--- The input Enclosed Below ---
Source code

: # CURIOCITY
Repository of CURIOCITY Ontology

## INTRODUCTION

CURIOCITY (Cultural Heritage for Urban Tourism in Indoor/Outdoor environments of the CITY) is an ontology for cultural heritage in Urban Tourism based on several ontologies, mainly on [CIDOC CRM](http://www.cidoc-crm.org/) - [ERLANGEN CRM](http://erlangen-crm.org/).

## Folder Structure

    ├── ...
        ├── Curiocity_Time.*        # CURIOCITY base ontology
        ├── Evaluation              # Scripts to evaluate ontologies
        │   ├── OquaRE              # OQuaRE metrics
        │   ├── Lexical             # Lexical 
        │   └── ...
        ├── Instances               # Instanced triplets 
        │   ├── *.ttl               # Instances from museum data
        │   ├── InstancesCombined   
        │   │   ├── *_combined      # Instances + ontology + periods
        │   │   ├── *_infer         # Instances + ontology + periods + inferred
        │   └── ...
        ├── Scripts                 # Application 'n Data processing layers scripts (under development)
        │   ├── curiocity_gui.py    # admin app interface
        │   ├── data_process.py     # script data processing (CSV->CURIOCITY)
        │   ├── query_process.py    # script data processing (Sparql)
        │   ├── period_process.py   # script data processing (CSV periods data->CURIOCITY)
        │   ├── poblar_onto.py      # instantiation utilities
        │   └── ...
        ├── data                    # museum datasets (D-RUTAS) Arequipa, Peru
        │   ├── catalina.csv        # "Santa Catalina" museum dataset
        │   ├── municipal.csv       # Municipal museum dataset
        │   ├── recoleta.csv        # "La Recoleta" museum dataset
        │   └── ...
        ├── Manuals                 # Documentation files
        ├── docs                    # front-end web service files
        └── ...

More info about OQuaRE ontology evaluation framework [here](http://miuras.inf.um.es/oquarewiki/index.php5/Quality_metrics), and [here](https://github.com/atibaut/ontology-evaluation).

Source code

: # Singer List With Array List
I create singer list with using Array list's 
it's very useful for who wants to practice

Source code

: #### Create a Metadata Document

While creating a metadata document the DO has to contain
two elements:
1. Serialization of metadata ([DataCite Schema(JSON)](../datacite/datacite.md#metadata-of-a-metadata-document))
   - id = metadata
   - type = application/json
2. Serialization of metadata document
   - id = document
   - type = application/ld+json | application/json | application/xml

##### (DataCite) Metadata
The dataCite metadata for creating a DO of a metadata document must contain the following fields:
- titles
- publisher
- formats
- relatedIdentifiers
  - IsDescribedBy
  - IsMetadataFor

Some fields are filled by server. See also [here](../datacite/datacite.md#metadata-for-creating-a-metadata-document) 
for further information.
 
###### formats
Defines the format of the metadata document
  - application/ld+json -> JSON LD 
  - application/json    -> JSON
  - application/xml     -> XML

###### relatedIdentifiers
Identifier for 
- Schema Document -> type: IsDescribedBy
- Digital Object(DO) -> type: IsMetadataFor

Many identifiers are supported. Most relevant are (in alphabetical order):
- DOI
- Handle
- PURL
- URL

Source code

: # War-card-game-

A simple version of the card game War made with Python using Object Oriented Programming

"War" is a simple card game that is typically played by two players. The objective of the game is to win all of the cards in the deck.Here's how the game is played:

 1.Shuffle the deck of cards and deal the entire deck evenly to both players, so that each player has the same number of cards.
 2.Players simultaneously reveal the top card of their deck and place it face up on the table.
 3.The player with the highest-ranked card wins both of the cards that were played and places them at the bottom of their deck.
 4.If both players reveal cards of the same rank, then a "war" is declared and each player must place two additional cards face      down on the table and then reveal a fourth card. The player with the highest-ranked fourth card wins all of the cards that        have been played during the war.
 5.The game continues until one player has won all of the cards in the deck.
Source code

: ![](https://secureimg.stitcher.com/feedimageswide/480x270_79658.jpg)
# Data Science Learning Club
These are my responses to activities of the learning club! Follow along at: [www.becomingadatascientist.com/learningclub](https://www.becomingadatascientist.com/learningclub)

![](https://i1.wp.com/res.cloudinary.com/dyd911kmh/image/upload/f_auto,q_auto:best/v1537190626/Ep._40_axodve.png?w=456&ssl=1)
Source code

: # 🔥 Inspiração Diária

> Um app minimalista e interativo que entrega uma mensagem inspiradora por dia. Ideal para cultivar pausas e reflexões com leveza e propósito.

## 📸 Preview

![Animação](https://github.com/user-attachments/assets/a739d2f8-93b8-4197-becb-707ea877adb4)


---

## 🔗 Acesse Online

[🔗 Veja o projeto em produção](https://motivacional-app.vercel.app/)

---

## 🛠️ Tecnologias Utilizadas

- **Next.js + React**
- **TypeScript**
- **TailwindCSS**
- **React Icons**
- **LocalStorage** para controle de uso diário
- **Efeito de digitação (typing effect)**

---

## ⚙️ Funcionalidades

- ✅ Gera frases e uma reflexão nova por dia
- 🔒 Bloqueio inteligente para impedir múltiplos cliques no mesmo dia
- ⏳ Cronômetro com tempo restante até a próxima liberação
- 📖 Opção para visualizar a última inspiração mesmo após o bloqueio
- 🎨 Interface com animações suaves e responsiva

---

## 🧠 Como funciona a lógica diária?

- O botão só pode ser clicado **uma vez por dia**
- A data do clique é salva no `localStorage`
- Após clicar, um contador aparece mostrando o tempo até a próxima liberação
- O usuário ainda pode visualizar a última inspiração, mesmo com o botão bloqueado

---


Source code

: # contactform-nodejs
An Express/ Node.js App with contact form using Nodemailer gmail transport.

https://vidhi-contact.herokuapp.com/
--- End of Enclosed The input ---
= Your task =
Beginning with the very first line of the records above, please retype each line through the one that has "data processing (CSV->CURIOCITY)", and add nothing.

= Exercise solution =
Source code

: # CURIOCITY
Repository of CURIOCITY Ontology

## INTRODUCTION

CURIOCITY (Cultural Heritage for Urban Tourism in Indoor/Outdoor environments of the CITY) is an ontology for cultural heritage in Urban Tourism based on several ontologies, mainly on [CIDOC CRM](http://www.cidoc-crm.org/) - [ERLANGEN CRM](http://erlangen-crm.org/).

## Folder Structure

    ├── ...
        ├── Curiocity_Time.*        # CURIOCITY base ontology
        ├── Evaluation              # Scripts to evaluate ontologies
        │   ├── OquaRE              # OQuaRE metrics
        │   ├── Lexical             # Lexical 
        │   └── ...
        ├── Instances               # Instanced triplets 
        │   ├── *.ttl               # Instances from museum data
        │   ├── InstancesCombined   
        │   │   ├── *_combined      # Instances + ontology + periods
        │   │   ├── *_infer         # Instances + ontology + periods + inferred
        │   └── ...
        ├── Scripts                 # Application 'n Data processing layers scripts (under development)
        │   ├── curiocity_gui.py    # admin app interface
        │   ├── data_process.py     # script data processing (CSV->CURIOCITY)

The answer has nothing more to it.